Yannick Estève / ONTRAC-Kaldi

Blame view

egs/hub4_english/s5/local/run_cleanup_segmentation.sh 3.1 KB
  #!/bin/bash
  
  # Copyright 2016  Vimal Manohar
  #           2016  Johns Hopkins University (author: Daniel Povey)
  # Apache 2.0
  
  # This script demonstrates how to re-segment training data selecting only the
  # "good" audio that matches the transcripts.

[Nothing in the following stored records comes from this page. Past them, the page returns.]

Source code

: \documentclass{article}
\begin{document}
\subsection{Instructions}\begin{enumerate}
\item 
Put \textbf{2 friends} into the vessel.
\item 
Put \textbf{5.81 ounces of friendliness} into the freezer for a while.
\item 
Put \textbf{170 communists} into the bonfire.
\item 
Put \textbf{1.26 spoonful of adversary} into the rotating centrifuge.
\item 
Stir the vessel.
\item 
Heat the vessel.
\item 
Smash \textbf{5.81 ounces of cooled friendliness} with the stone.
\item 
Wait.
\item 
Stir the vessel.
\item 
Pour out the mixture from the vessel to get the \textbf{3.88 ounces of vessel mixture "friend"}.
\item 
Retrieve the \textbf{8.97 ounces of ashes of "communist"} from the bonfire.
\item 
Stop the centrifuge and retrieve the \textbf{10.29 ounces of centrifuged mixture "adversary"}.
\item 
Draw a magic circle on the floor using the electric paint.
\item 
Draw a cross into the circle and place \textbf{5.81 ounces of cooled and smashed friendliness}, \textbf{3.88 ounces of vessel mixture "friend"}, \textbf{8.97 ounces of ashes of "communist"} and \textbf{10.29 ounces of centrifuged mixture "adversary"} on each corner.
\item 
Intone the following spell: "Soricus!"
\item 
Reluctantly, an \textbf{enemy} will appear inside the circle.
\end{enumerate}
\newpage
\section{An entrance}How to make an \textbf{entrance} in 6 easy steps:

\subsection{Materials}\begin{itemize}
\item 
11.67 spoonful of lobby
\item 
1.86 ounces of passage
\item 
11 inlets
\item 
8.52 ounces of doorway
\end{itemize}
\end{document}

  # The basic idea is to decode with an existing in-domain acoustic model, and a
  # biased language model built from the reference, and then work out the
  # segmentation from a ctm like file.
  
  stage=0
  cleanup_stage=0
  data=data/train
  cleanup_affix=cleaned
  srcdir=exp/tri3
  nj=100
  decode_nj=16
  decode_num_threads=4
  
  . ./path.sh
  . ./cmd.sh
  
  set -e
  set -o pipefail
  set -u
  
  . utils/parse_options.sh
  
  cleaned_data=${data}_${cleanup_affix}
  
  dir=${srcdir}_${cleanup_affix}_work
  cleaned_dir=${srcdir}_${cleanup_affix}
  
  if [ $stage -le 1 ]; then
    # This does the actual data cleanup.
    steps/cleanup/clean_and_segment_data.sh --stage $cleanup_stage --nj $nj --cmd "$train_cmd" \
      $data data/lang_nosp $srcdir $dir $cleaned_data
  fi
  
  if [ $stage -le 2 ]; then
    steps/align_fmllr.sh --nj $nj --cmd "$train_cmd" \
      $cleaned_data data/lang_nosp $srcdir ${srcdir}_ali_${cleanup_affix}
  fi
  
  if [ $stage -le 3 ]; then
    steps/train_sat.sh --cmd "$train_cmd" \
      4200 40000 $cleaned_data data/lang_nosp ${srcdir}_ali_${cleanup_affix} ${cleaned_dir}
  fi
  
  if [ $stage -le 4 ]; then
    # Test with the model trained on cleaned-up data.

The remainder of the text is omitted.